• Problem statement: Please filter the data below down to the lines holding the string "where".

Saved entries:
==============================

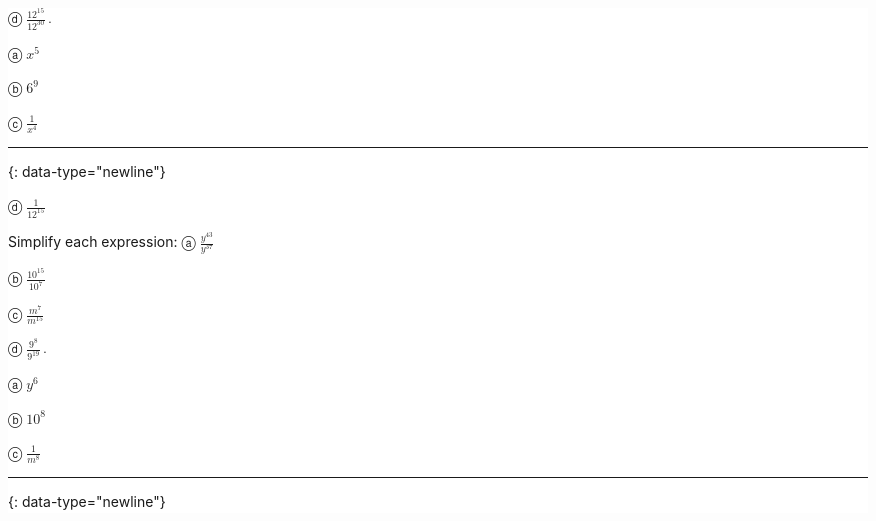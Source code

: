  <span class="token">ⓓ</span> <math xmlns="http://www.w3.org/1998/Math/MathML"><mrow><mfrac><mrow><msup><mrow><mn>12</mn></mrow><mrow><mn>15</mn></mrow></msup></mrow><mrow><msup><mrow><mn>12</mn></mrow><mrow><mn>30</mn></mrow></msup></mrow></mfrac><mo>.</mo></mrow></math>

</div>
<div data-type="solution" class="solution" markdown="1">
<span class="token">ⓐ</span> <math xmlns="http://www.w3.org/1998/Math/MathML"><mrow><msup><mi>x</mi><mn>5</mn></msup></mrow></math>

 <span class="token">ⓑ</span> <math xmlns="http://www.w3.org/1998/Math/MathML"><mrow><msup><mn>6</mn><mn>9</mn></msup></mrow></math>

 <span class="token">ⓒ</span> <math xmlns="http://www.w3.org/1998/Math/MathML"><mrow><mfrac><mn>1</mn><mrow><msup><mi>x</mi><mn>4</mn></msup></mrow></mfrac></mrow></math>

* * *
{: data-type="newline"}

<span class="token">ⓓ</span> <math xmlns="http://www.w3.org/1998/Math/MathML"><mrow><mfrac><mn>1</mn><mrow><msup><mrow><mn>12</mn></mrow><mrow><mn>15</mn></mrow></msup></mrow></mfrac></mrow></math>

</div>
</div>
</div>

<div data-type="note" class="note try">
<div data-type="exercise" class="exercise">
<div data-type="problem" class="problem" markdown="1">
Simplify each expression: <span class="token">ⓐ</span> <math xmlns="http://www.w3.org/1998/Math/MathML"><mrow><mfrac><mrow><msup><mi>y</mi><mrow><mn>43</mn></mrow></msup></mrow><mrow><msup><mi>y</mi><mrow><mn>37</mn></mrow></msup></mrow></mfrac></mrow></math>

 <span class="token">ⓑ</span> <math xmlns="http://www.w3.org/1998/Math/MathML"><mrow><mfrac><mrow><msup><mrow><mn>10</mn></mrow><mrow><mn>15</mn></mrow></msup></mrow><mrow><msup><mrow><mn>10</mn></mrow><mn>7</mn></msup></mrow></mfrac></mrow></math>

 <span class="token">ⓒ</span> <math xmlns="http://www.w3.org/1998/Math/MathML"><mrow><mfrac><mrow><msup><mi>m</mi><mn>7</mn></msup></mrow><mrow><msup><mi>m</mi><mrow><mn>15</mn></mrow></msup></mrow></mfrac></mrow></math>

 <span class="token">ⓓ</span> <math xmlns="http://www.w3.org/1998/Math/MathML"><mrow><mfrac><mrow><msup><mn>9</mn><mn>8</mn></msup></mrow><mrow><msup><mn>9</mn><mrow><mn>19</mn></mrow></msup></mrow></mfrac><mo>.</mo></mrow></math>

</div>
<div data-type="solution" class="solution" markdown="1">
<span class="token">ⓐ</span> <math xmlns="http://www.w3.org/1998/Math/MathML"><mrow><msup><mi>y</mi><mn>6</mn></msup></mrow></math>

 <span class="token">ⓑ</span> <math xmlns="http://www.w3.org/1998/Math/MathML"><mrow><msup><mrow><mn>10</mn></mrow><mn>8</mn></msup></mrow></math>

 <span class="token">ⓒ</span> <math xmlns="http://www.w3.org/1998/Math/MathML"><mrow><mfrac><mn>1</mn><mrow><msup><mi>m</mi><mn>8</mn></msup></mrow></mfrac></mrow></math>

* * *
{: data-type="newline"}
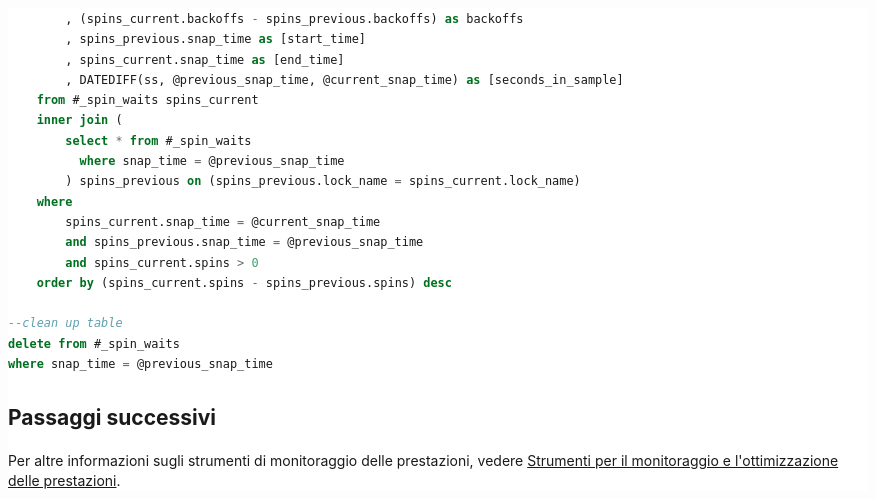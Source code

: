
 ```sql
        , (spins_current.backoffs - spins_previous.backoffs) as backoffs
        , spins_previous.snap_time as [start_time]
        , spins_current.snap_time as [end_time]
        , DATEDIFF(ss, @previous_snap_time, @current_snap_time) as [seconds_in_sample]
    from #_spin_waits spins_current
    inner join (
        select * from #_spin_waits
          where snap_time = @previous_snap_time
        ) spins_previous on (spins_previous.lock_name = spins_current.lock_name)
    where
        spins_current.snap_time = @current_snap_time
        and spins_previous.snap_time = @previous_snap_time
        and spins_current.spins > 0
    order by (spins_current.spins - spins_previous.spins) desc

--clean up table
delete from #_spin_waits
where snap_time = @previous_snap_time
```

## <a name="next-steps"></a>Passaggi successivi

Per altre informazioni sugli strumenti di monitoraggio delle prestazioni, vedere [Strumenti per il monitoraggio e l'ottimizzazione delle prestazioni](./performance/performance-monitoring-and-tuning-tools.md).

==============================

• Exercise output:
          where snap_time = @previous_snap_time
    where
where snap_time = @previous_snap_time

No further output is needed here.